Aujourd’hui, la situation évolue.

Les entreprises savent mieux identifier les cas d’usage à forte valeur ajoutée. Les fournisseurs comprennent mieux les contraintes industrielles. Les modèles sont plus fiables.

Résultat : les expérimentations commencent à migrer vers la production.

Ce passage du POC au déploiement industriel constitue probablement l’un des changements les plus importants observés en 2026.

Le paradoxe de l’emploi

Sur la question de l’impact sur le travail, Gomez adopte une position mesurée.

À ce stade, Cohere observe davantage des usages d’augmentation que de remplacement. Les organisations utilisent l’IA pour accélérer leur croissance plutôt que pour réduire massivement leurs effectifs.

Cette analyse rejoint ce que l’on constate dans de nombreux secteurs : les gains de productivité sont réels mais restent largement absorbés par une augmentation de la demande.

Le dirigeant évoque d’ailleurs le paradoxe de Jevons, selon lequel une technologie qui améliore fortement l’efficacité peut finalement accroître la consommation plutôt que la réduire.

L’histoire économique regorge d’exemples similaires.

Rien ne garantit toutefois que cette dynamique restera stable à long terme. Gomez reconnaît que les gouvernements devront anticiper des scénarios plus complexes impliquant formation, reconversion et nouvelles formes de protection sociale.

L’acceptabilité devient un enjeu stratégique

L’un des passages les plus lucides concerne la défiance croissante envers l’IA.

Contrairement à certains dirigeants technologiques qui considèrent cette résistance comme un simple problème de communication, Gomez estime qu’elle est légitime.

Les inquiétudes liées à l’emploi, à la consommation énergétique ou à la concentration économique ne relèvent pas d’une incompréhension du public.

Elles reflètent une incertitude réelle sur la trajectoire future de la technologie.

Cette reconnaissance est importante.

L’acceptabilité sociale pourrait devenir aussi déterminante que les performances techniques elles-mêmes.

Une infrastructure cognitive mondiale ne pourra pas être imposée contre les citoyens qui l’utilisent.

Le Détail

L’observation la plus surprenante de l’entretien concerne peut-être les Transformers eux-mêmes.

Près de dix ans après la publication de Attention Is All You Need, l’architecture demeure le socle de la quasi-totalité des modèles majeurs.

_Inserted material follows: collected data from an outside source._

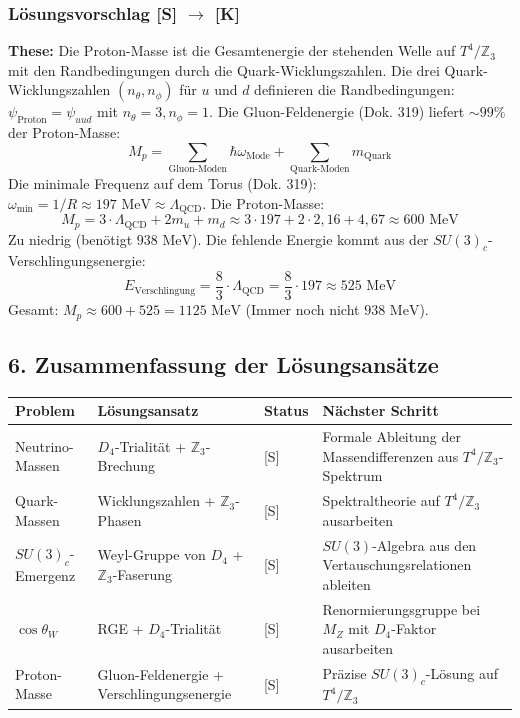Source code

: \documentclass[11pt,a4paper]{article}
\begin{document}
	\subsubsection{Lösungsvorschlag [S] \texorpdfstring{$\rightarrow$}{->} [K]}
	\textbf{These:} Die Proton-Masse ist die Gesamtenergie der stehenden Welle auf $T^4/\mathbb{Z}_3$ mit den Randbedingungen durch die Quark-Wicklungszahlen.
	Die drei Quark-Wicklungszahlen $(n_\theta, n_\phi)$ für $u$ und $d$ definieren die Randbedingungen: $\psi_{\text{Proton}} = \psi_{uud}$ mit $n_\theta = 3, n_\phi = 1$.
	Die Gluon-Feldenergie (Dok. 319) liefert $\sim 99\%$ der Proton-Masse:
	\begin{equation}
		M_p = \sum_{\text{Gluon-Moden}} \hbar\omega_{\text{Mode}} + \sum_{\text{Quark-Moden}} m_{\text{Quark}}
	\end{equation}
	Die minimale Frequenz auf dem Torus (Dok. 319): $\omega_{\min} = 1/R \approx 197\text{ MeV} \approx \Lambda_{\text{QCD}}$.
	Die Proton-Masse:
	\begin{equation}
		M_p = 3 \cdot \Lambda_{\text{QCD}} + 2m_u + m_d \approx 3 \cdot 197 + 2 \cdot 2{,}16 + 4{,}67 \approx 600\text{ MeV}
	\end{equation}
	Zu niedrig (benötigt $938\text{ MeV}$). Die fehlende Energie kommt aus der $SU(3)_c$-Verschlingungsenergie:
	\begin{equation}
		E_{\text{Verschlingung}} = \frac{8}{3} \cdot \Lambda_{\text{QCD}} = \frac{8}{3} \cdot 197 \approx 525\text{ MeV}
	\end{equation}
	Gesamt: $M_p \approx 600 + 525 = 1125\text{ MeV}$ (Immer noch nicht $938\text{ MeV}$).
	
	\subsection{6. Zusammenfassung der Lösungsansätze}
	\begin{longtable}{p{3cm}p{4cm}p{1.5cm}p{7cm}}
		\toprule
		\textbf{Problem} & \textbf{Lösungsansatz} & \textbf{Status} & \textbf{Nächster Schritt} \\
		\midrule
		\endhead
		\bottomrule
		\endfoot
		Neutrino-Massen & $D_4$-Trialität + $\mathbb{Z}_3$-Brechung & [S] & Formale Ableitung der Massendifferenzen aus $T^4/\mathbb{Z}_3$-Spektrum \\
		Quark-Massen & Wicklungszahlen + $\mathbb{Z}_3$-Phasen & [S] & Spektraltheorie auf $T^4/\mathbb{Z}_3$ ausarbeiten \\
		$SU(3)_c$-Emergenz & Weyl-Gruppe von $D_4$ + $\mathbb{Z}_3$-Faserung & [S] & $SU(3)$-Algebra aus den Vertauschungsrelationen ableiten \\
		$\cos\theta_W$ & RGE + $D_4$-Trialität & [S] & Renormierungsgruppe bei $M_Z$ mit $D_4$-Faktor ausarbeiten \\
		Proton-Masse & Gluon-Feldenergie + Verschlingungsenergie & [S] & Präzise $SU(3)_c$-Lösung auf $T^4/\mathbb{Z}_3$ \\
	\end{longtable}
	
\end{document}
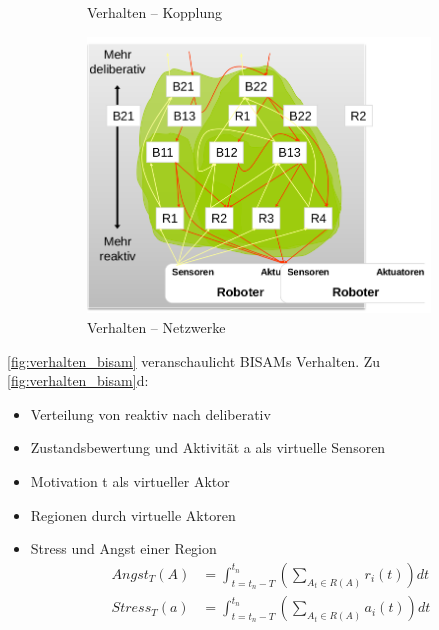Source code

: \begin{figure}
\begin{subfigure}{.5\textwidth}
		\caption{Verhalten -- Kopplung}
	\end{subfigure}
	\begin{subfigure}{.5\textwidth}		
		\centering
		\includegraphics[width=\textwidth]{figures/verhalten_netzwerke.png}
		\caption{Verhalten -- Netzwerke}
	\end{subfigure}
	\caption{}
	\label{fig:verhalten_bisam}
\end{figure}
\autoref{fig:verhalten_bisam} veranschaulicht BISAMs Verhalten.
Zu \autoref{fig:verhalten_bisam}d:
\begin{itemize}
	\item Verteilung von reaktiv nach deliberativ
	\item Zustandsbewertung und Aktivität a als virtuelle Sensoren
	\item Motivation t als virtueller Aktor
	\item Regionen durch virtuelle Aktoren
	\item Stress und Angst einer Region
	\begin{align}	
		Angst_T(A) &= \int_{t = t_n - T}^{t_n} \left( \sum_{A_t \in R(A)} r_i\left(t\right)\right) dt \\
		Stress_T(a) &= \int_{t = t_n - T}^{t_n} \left( \sum_{A_t \in R(A)} a_i\left(t\right)\right) dt
	\end{align}
\end{itemize}

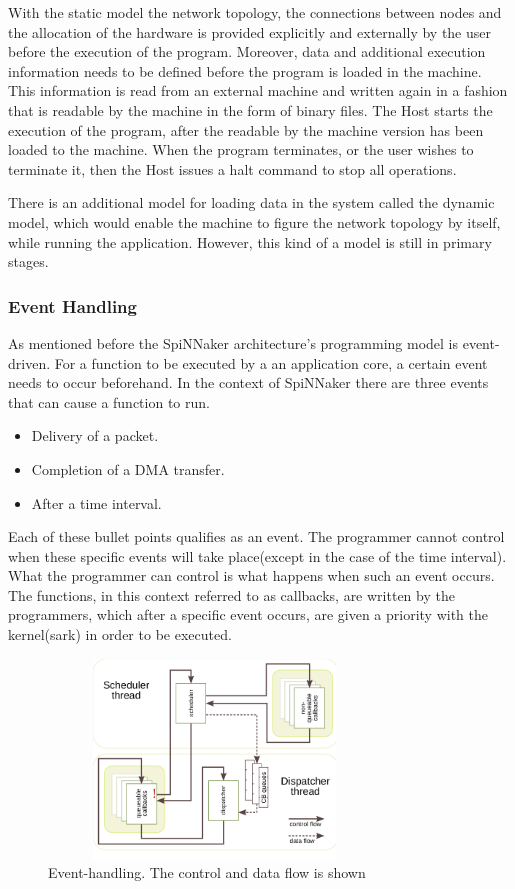 \documentclass[12pt,a4paper]{article}
\begin{document}
With the static model the network topology, the connections between nodes and the allocation of the hardware is provided explicitly and externally by the user before the execution of the program. Moreover, data and additional execution information needs to be defined before the program is loaded in the machine. This information is read from an external machine and written again in a fashion that is readable by the machine in the form of binary files. The Host starts the execution of the program, after the readable by the machine version has been loaded to the machine. When the program terminates, or the user wishes to terminate it, then the Host issues a halt command to stop all operations\cite{docfile}.

There is an additional model for loading data in the system called the dynamic model, which would enable the machine to figure the network topology by itself, while running the application. However, this kind of a model is still in primary stages\cite{docfile}.
\subsubsection{Event Handling}
As mentioned before the SpiNNaker architecture's programming model is event-driven. For a function to be executed by a an application core, a certain event needs to occur beforehand. In the context of SpiNNaker there are three events that can cause a function to run.
\begin{itemize}
\item Delivery of a packet.
\item Completion of a DMA transfer.
\item After a time interval.
\end{itemize}
Each of these bullet points qualifies as an event. The programmer cannot control when these specific events will take place(except in the case of the time interval). What the programmer can control is what happens when such an event occurs. The functions, in this context referred to as callbacks, are written by the programmers, which after a specific event occurs, are given a priority with the kernel(sark) in order to be executed. 
\begin{figure}[h!]
\includegraphics[width=250pt,height=150pt,scale=2]{Pics/event-handling.png}
\centering
\caption{Event-handling. The control and data flow is shown\cite{sharp2011event}}
\end{figure}
\end{document}
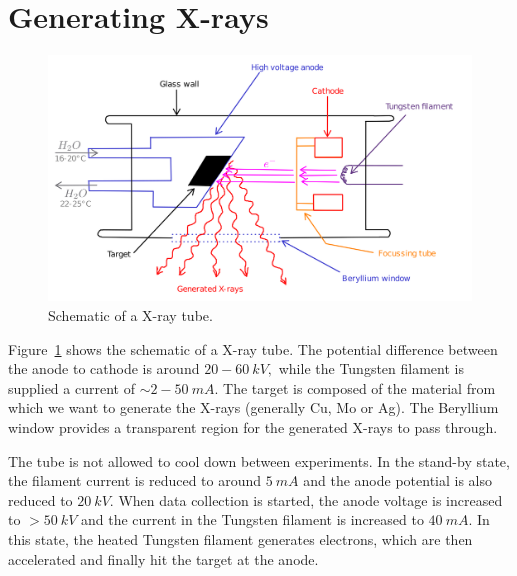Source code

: \section{Generating X-rays}

\begin{figure}
	\centering
	\includegraphics[scale=0.14]{xray_tube.png}
	\caption{\label{fig:xray_tube}Schematic of a X-ray tube.}
\end{figure}

	Figure~\ref{fig:xray_tube} shows the schematic of a X-ray tube. The potential difference between the anode to cathode is around $20-60~\si{kV},$ while the Tungsten filament is supplied a current of $\sim 2-50~\si{mA}.$ The target is composed of the material from which we want to generate the X-rays (generally Cu, Mo or Ag). The Beryllium window provides a transparent region for the generated X-rays to pass through.
	
	The tube is not allowed to cool down between experiments. In the stand-by state, the filament current is reduced to around $\SI{5}{mA}$ and the anode potential is also reduced to $\SI{20}{kV}.$ When data collection is started, the anode voltage is increased to $>\SI{50}{kV}$ and the current in the Tungsten filament is increased to $\SI{40}{mA}.$ In this state, the heated Tungsten filament generates electrons, which are then accelerated and finally hit the target at the anode.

Pour Gomez, cette longévité est presque anormale.

Dans l’histoire de l’informatique, peu de paradigmes dominent aussi longtemps sans être remplacés. Son espoir n’est donc pas de voir les Transformers triompher indéfiniment, mais d’assister à l’émergence d’une nouvelle génération d’architectures plus efficaces.

Une remarque qui sonne comme un rappel salutaire : malgré les centaines de milliards investis dans l’IA, nous sommes peut-être encore au début de l’histoire.